What lines in the records below include the word "custom"? Return each one.

Start of Entries supplied

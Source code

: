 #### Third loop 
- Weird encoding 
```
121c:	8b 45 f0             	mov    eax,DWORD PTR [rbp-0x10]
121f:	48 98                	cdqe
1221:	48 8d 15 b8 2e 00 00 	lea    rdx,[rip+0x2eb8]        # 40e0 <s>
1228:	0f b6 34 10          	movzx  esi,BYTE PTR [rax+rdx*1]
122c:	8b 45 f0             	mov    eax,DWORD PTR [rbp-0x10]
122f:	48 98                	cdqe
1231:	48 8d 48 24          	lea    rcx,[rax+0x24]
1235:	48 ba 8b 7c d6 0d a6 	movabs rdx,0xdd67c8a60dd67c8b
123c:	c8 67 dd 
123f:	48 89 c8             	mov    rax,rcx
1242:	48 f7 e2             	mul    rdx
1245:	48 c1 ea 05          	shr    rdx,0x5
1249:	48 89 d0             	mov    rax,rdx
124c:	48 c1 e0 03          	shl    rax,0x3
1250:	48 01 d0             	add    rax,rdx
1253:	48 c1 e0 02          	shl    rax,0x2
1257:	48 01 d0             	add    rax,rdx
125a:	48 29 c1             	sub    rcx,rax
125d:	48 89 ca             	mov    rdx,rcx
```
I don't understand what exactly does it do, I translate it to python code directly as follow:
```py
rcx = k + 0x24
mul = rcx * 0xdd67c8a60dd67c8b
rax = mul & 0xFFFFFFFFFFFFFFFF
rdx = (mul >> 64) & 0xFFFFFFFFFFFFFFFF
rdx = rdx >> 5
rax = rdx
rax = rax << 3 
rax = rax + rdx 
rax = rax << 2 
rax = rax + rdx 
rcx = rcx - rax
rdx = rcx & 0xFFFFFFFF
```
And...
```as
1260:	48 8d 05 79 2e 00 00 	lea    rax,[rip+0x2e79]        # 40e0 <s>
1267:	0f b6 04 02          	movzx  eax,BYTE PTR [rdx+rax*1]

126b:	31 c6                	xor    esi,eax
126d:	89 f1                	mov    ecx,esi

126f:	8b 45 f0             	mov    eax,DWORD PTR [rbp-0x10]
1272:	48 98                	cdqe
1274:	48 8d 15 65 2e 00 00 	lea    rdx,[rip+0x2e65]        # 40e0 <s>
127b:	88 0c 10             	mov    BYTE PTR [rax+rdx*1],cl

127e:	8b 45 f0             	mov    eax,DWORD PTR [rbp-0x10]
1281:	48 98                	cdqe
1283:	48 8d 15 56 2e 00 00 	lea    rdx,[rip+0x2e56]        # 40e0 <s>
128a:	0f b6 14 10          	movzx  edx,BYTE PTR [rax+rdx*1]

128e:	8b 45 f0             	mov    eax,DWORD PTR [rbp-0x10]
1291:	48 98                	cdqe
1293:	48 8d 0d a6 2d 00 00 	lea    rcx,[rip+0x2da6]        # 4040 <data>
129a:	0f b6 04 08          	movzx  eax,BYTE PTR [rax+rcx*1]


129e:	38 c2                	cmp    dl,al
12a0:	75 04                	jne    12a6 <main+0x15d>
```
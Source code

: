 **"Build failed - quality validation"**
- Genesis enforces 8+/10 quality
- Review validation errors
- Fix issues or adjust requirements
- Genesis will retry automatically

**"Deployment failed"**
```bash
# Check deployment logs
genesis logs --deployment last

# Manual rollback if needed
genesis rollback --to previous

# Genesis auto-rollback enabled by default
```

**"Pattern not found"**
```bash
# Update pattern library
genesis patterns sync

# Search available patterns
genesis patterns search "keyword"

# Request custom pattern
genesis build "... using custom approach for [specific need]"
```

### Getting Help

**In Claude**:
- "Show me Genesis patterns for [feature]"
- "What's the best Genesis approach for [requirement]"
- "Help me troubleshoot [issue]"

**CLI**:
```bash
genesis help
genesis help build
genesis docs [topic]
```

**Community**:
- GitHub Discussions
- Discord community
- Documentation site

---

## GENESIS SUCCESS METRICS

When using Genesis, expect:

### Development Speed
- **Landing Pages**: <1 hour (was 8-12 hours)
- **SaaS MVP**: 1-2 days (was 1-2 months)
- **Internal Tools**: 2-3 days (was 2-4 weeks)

End of Entries supplied

-- Solution to the exercise --
# Request custom pattern
genesis build "... using custom approach for [specific need]"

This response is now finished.